What latest 'painful' F1 car delay has exposed about Vowles' Williams
Formula 1

What latest 'painful' F1 car delay has exposed about Vowles' Williams

by Scott Mitchell-Malm
6 min read

The limited explanations from Williams for an “incredibly painful” delay with its 2026 Formula 1 car last week did include a significant admission from team boss James Vowles.

For the third time in seven seasons, Williams has been late finishing its car build.

George Russell Williams 2019 F1 testing

In 2019 (pictured above) that manifested in missing a large chunk of the first pre-season test. In 2024 the car made it to testing but was overweight, while Williams was short on spares and had a compromised development schedule as a result.

This year, Williams lost three days of testing and is now some 2000km of on-track running behind the teams it aspires to be on the level of. And the jury is out on whether the exact reasons for that will leave the car overweight and compromised into the season, again.

What is known is that Williams fell behind in its FW48 build and had trouble with certain crash tests. It seems each time its processes become more complicated, or done in the way Vowles and his leadership team insist is necessary to eventually be a top organisation, there is a risk of a major setback.

“One of the tasks that has been on my shoulders for a few years is making sure we transform this business at the absolute maximum rate possible,” Vowles said.

The team’s performance in 2025, scoring two podiums and finishing fifth in the constructors' championship, is clearly testament to Vowles’ leadership taking Williams in a better direction.

But two compromised builds in three years suggest that is coming at a big price even in the context of Vowles’ rationale of “pushing the boundaries and limits hard and aggressively, and find your limitation” because he believes “there’s no point being just underneath the curve or voluntarily underneath the curve if you want to transform at speed, you need to find the pain points and put them right very quickly, which is exactly what we're doing”.

Vowles has had to roll out that bullish logic to justify short-term setbacks more than he would like as team boss. To his credit he is usually very open and detailed in fronting up to issues - of which Williams has had quite a few now under his leadership, including things like taking Logan Sargeant’s car off him at the 2024 Australian Grand Prix and giving it to Alex Albon after Albon damaged his beyond repair.

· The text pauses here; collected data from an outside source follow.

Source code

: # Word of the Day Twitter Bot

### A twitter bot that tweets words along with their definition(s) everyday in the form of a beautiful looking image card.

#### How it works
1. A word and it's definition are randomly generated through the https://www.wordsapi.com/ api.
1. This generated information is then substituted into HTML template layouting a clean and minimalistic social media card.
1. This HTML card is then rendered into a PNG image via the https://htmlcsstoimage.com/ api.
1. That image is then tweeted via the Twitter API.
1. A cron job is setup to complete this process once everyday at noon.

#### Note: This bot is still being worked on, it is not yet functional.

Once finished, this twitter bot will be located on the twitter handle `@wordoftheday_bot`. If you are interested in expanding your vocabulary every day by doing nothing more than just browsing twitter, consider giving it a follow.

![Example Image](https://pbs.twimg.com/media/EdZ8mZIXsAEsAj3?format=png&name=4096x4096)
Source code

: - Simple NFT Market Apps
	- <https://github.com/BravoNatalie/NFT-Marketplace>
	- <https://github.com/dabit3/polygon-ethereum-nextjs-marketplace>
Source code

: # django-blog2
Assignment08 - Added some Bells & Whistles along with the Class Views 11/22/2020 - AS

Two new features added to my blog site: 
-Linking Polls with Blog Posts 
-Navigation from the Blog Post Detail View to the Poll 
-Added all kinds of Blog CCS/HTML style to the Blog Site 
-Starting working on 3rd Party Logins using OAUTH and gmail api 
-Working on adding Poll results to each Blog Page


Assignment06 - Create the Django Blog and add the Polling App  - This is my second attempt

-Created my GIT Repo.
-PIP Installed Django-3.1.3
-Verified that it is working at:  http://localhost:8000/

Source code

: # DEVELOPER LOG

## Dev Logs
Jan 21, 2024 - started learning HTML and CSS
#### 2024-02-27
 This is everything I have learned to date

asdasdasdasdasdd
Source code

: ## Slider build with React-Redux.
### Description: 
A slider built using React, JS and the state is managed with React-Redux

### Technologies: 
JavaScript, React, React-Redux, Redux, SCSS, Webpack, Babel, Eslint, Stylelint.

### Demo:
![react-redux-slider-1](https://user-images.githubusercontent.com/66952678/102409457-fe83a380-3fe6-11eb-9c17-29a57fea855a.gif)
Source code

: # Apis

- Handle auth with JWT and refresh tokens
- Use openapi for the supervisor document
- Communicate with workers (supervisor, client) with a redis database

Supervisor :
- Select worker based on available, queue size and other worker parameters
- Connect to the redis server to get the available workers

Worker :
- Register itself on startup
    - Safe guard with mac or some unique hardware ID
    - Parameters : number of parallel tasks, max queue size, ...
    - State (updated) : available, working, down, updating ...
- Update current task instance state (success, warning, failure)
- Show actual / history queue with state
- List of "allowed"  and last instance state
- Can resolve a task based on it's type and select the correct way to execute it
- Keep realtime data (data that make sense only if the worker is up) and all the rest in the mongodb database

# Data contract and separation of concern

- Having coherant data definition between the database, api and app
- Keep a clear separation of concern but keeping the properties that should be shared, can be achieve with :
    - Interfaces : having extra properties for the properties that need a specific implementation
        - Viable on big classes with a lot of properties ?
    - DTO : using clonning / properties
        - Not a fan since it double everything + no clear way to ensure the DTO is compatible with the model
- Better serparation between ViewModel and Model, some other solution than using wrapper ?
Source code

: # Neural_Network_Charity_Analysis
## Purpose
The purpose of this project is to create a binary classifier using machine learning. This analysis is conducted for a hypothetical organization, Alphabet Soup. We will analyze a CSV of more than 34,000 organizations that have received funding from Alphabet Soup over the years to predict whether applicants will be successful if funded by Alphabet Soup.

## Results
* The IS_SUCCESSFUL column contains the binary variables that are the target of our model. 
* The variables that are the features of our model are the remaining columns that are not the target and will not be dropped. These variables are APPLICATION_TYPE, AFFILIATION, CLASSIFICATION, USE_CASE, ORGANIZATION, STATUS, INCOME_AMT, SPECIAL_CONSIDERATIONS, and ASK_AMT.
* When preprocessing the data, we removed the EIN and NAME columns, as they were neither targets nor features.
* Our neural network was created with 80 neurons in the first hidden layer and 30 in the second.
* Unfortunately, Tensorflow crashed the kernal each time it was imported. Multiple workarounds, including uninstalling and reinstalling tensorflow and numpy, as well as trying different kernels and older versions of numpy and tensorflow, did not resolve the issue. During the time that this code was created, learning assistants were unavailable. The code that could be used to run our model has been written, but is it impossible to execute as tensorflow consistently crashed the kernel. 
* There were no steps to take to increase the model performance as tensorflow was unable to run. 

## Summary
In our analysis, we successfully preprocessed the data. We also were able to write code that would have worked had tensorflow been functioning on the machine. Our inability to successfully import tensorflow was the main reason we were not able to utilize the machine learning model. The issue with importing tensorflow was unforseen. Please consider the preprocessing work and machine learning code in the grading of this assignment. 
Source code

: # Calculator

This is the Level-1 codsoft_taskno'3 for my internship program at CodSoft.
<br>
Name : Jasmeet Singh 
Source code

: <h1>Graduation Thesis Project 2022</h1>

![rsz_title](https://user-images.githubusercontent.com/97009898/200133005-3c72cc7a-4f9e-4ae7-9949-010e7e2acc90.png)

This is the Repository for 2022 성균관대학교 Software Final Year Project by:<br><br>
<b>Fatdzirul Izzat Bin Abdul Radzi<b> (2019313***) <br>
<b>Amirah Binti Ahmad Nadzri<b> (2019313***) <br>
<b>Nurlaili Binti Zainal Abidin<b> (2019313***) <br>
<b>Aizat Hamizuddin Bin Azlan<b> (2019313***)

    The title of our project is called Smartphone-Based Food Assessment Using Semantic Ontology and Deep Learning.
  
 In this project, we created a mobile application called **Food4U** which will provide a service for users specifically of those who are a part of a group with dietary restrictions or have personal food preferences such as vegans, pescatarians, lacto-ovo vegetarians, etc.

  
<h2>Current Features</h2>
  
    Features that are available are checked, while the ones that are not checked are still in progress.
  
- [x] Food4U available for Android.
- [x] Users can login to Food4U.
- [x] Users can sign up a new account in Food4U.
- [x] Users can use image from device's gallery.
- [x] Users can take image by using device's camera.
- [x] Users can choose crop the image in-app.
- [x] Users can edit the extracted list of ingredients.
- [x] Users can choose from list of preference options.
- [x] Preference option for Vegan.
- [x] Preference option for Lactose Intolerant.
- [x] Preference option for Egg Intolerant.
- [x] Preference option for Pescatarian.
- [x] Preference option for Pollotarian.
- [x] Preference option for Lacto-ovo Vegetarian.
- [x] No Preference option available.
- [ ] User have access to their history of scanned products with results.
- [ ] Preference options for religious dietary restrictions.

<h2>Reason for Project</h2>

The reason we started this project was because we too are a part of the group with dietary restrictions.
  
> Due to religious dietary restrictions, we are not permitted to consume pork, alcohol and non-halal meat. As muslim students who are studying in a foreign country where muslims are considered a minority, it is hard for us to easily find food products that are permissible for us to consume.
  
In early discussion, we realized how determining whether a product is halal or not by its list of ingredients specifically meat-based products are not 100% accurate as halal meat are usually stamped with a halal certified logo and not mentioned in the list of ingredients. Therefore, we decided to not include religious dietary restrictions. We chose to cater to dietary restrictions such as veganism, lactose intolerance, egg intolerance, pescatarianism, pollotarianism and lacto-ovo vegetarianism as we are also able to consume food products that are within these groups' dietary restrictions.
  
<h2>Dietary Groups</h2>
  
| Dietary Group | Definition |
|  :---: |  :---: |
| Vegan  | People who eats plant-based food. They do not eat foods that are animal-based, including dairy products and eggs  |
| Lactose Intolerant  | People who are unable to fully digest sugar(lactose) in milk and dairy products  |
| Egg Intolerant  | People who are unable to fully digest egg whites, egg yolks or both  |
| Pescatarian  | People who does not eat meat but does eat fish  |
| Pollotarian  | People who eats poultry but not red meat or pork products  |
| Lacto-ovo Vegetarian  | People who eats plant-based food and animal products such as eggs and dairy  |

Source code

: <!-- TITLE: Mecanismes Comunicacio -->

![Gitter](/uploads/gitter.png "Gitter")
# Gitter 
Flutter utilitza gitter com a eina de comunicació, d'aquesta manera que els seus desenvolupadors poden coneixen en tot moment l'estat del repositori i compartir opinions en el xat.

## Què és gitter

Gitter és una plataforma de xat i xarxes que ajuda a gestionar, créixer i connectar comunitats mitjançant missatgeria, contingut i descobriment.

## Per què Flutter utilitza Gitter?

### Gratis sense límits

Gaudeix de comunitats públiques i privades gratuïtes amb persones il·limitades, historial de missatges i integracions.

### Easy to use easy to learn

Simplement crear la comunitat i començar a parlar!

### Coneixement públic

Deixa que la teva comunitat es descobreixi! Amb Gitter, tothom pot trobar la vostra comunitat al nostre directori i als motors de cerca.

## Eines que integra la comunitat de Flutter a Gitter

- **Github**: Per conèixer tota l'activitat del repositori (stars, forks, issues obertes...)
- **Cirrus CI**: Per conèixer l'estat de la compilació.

Interestingly, this time the explanation has been less specific and revealing than most. But that might be because there’s some sensitive information to protect for now - and there was still a telling revelation in him confessing he has misjudged what Williams needed as a team, in order to manage what he was asking of it for 2026.

Vowles says this car has been developed in a way that is “not what we were doing two years ago”.

“You do have to accept that the shapes [being designed] in order to achieve them and pass the tests, and by that, I mean flexibility of front wing, rear wing, all that sort of jazz as well, it does take quite a bit more work in order to get there, and that's an output of it,” Vowles said.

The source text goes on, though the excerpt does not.